Appeals Court Says RIAA Hearing Can't Be Streamed
NewYorkCountryLawyer writes "The US Court of Appeals for the First Circuit has overturned a lower court order permitting webcast of an oral argument in an RIAA case, SONY BMG Music Entertainment v. Tenenbaum, in Boston. As one commentator put it, the decision gives the RIAA permission to 'cower behind the same legal system they're using to pillory innocent people.' Ironically, the appeals court's own hearing had been webcast, via an mp3 file. The court admitted that this was not an appropriate case for a 'prerogative writ' of 'mandamus,' but claimed to have authority to issue a writ of 'advisory mandamus.' The opinion came as a bit of a surprise to me because the judges appeared, during the oral argument, to have a handle on the issues. The decision gave me no such impression. From where I sit, the decision was wrong in a number of respects, among them: (a) it contradicted the plain wording of the district court rule, (b) it ignored the First Amendment implications, and (c) there is no such thing as 'advisory' mandamus or 'advisory' anything — our federal courts are specifically precluded from giving advisory opinions."
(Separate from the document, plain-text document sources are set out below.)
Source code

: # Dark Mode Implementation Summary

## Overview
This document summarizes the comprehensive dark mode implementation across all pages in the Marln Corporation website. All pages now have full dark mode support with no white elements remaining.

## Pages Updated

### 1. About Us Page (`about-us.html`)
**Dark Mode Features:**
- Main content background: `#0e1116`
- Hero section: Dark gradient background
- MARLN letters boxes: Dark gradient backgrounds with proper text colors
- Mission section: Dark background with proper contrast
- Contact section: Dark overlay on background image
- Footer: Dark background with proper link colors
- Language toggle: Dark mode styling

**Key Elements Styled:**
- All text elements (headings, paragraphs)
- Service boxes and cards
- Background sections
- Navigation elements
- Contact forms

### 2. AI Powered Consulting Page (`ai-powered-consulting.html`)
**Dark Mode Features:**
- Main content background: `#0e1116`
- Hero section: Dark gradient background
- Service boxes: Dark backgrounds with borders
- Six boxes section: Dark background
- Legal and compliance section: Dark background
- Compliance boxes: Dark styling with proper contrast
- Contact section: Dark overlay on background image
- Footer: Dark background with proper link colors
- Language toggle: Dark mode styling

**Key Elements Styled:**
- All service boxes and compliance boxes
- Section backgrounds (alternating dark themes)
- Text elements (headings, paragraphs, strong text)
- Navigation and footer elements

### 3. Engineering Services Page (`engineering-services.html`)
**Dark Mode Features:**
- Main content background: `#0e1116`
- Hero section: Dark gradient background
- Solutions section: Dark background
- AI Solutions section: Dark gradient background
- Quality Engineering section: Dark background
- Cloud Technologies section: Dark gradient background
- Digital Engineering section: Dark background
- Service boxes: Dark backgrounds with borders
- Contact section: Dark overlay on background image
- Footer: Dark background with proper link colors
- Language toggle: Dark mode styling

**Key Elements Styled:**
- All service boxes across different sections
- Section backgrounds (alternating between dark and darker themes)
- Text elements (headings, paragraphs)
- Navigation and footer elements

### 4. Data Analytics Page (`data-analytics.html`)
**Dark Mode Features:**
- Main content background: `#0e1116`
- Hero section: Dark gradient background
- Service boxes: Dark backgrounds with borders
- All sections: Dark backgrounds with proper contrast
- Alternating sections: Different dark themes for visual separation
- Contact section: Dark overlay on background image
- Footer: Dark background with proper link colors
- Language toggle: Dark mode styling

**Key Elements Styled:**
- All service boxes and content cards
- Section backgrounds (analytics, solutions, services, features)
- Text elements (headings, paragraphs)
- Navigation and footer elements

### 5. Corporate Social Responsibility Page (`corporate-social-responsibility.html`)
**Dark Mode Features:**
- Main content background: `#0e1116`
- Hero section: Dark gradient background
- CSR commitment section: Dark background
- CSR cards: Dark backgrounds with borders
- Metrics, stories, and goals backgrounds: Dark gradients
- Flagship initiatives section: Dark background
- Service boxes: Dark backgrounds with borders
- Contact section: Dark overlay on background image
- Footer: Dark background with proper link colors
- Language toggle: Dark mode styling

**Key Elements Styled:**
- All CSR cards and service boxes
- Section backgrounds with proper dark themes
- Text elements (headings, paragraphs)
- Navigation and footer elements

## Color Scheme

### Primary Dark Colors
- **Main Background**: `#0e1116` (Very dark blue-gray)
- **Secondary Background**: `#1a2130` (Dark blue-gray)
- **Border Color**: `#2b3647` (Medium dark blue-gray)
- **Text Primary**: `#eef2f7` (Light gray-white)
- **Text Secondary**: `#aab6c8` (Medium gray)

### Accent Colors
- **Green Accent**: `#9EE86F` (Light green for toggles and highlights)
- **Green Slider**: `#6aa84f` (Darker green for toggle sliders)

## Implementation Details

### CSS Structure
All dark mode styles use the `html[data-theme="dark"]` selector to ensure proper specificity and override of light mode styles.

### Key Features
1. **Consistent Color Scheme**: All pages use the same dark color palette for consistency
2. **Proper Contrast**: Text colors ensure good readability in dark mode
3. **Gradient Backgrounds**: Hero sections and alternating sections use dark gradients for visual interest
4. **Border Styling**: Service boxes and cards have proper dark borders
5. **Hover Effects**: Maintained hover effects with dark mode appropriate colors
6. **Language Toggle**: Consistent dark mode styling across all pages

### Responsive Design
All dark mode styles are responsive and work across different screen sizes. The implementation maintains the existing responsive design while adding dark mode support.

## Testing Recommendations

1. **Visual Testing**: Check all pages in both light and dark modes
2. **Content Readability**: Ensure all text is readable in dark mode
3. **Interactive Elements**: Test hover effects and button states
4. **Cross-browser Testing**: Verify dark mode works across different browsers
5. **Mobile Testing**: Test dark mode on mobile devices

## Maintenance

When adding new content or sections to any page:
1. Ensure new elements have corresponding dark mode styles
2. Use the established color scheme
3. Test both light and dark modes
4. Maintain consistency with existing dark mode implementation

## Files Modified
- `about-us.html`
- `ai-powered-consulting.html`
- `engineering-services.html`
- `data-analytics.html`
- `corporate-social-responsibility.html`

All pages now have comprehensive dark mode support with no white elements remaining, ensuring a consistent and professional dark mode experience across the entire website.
i'm sorry but as a fellow attorney (NY too!) i have to correct NYCLs analysis.
Advisory mandamus has its roots in the Supreme Court's reference to mandamus review of "basic, undecided question[s]." Schlagenhauf v. Holer, 379 U.S 104, 110 (1964); see Horn, 29 F.3d at 769; see also 16 Wright et al., supra, 3934. It is appropriately invoked when the action or inaction of the district court presents an issue of great importance and novelty, and one the resolution of which will likely aid other jurists, parties, and lawyers. See Horn, 29 F.3d at 769-70 (citing In re Justices of the Supreme Court of Puerto Rico, 695 F.2d 17, 25 (1st Cir. 1982), and In re Bushkin Assocs., Inc., 864 F.2d 241, 247 (1st Cir. 1989)).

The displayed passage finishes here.